Plain-text document sources:
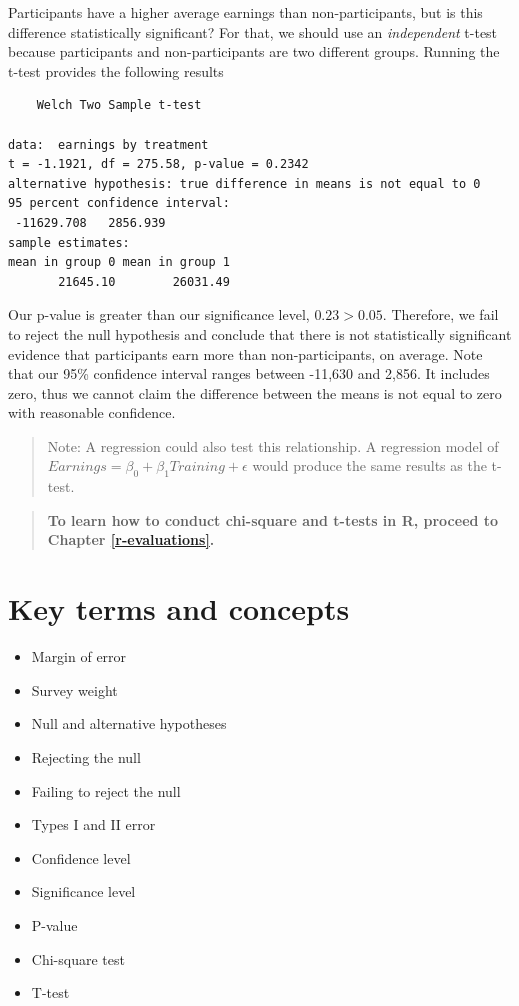 \documentclass[
]{book}
\providecommand{\tightlist}{%
  \setlength{\itemsep}{0pt}\setlength{\parskip}{0pt}}
\begin{document}
Participants have a higher average earnings than non-participants, but is this difference statistically significant? For that, we should use an \emph{independent} t-test because participants and non-participants are two different groups. Running the t-test provides the following results

\begin{verbatim}
	Welch Two Sample t-test

data:  earnings by treatment
t = -1.1921, df = 275.58, p-value = 0.2342
alternative hypothesis: true difference in means is not equal to 0
95 percent confidence interval:
 -11629.708   2856.939
sample estimates:
mean in group 0 mean in group 1 
       21645.10        26031.49 
\end{verbatim}

Our p-value is greater than our significance level, \(0.23>0.05\). Therefore, we fail to reject the null hypothesis and conclude that there is not statistically significant evidence that participants earn more than non-participants, on average. Note that our 95\% confidence interval ranges between -11,630 and 2,856. It includes zero, thus we cannot claim the difference between the means is not equal to zero with reasonable confidence.

\begin{quote}
Note: A regression could also test this relationship. A regression model of \(Earnings=\beta_0+\beta_1Training+\epsilon\) would produce the same results as the t-test.
\end{quote}

\begin{quote}
\textbf{To learn how to conduct chi-square and t-tests in R, proceed to Chapter \ref{r-evaluations}.}
\end{quote}

\hypertarget{kt11}{%
\section{Key terms and concepts}\label{kt11}}

\begin{itemize}
\tightlist
\item
  Margin of error
\item
  Survey weight
\item
  Null and alternative hypotheses
\item
  Rejecting the null
\item
  Failing to reject the null
\item
  Types I and II error
\item
  Confidence level
\item
  Significance level
\item
  P-value
\item
  Chi-square test
\item
  T-test
\end{itemize}
\end{document}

ASSIGNMENT: Which lines above hold the word "tightlist"? Copy each of them.

OUTPUT BELOW:
\providecommand{\tightlist}{%
\tightlist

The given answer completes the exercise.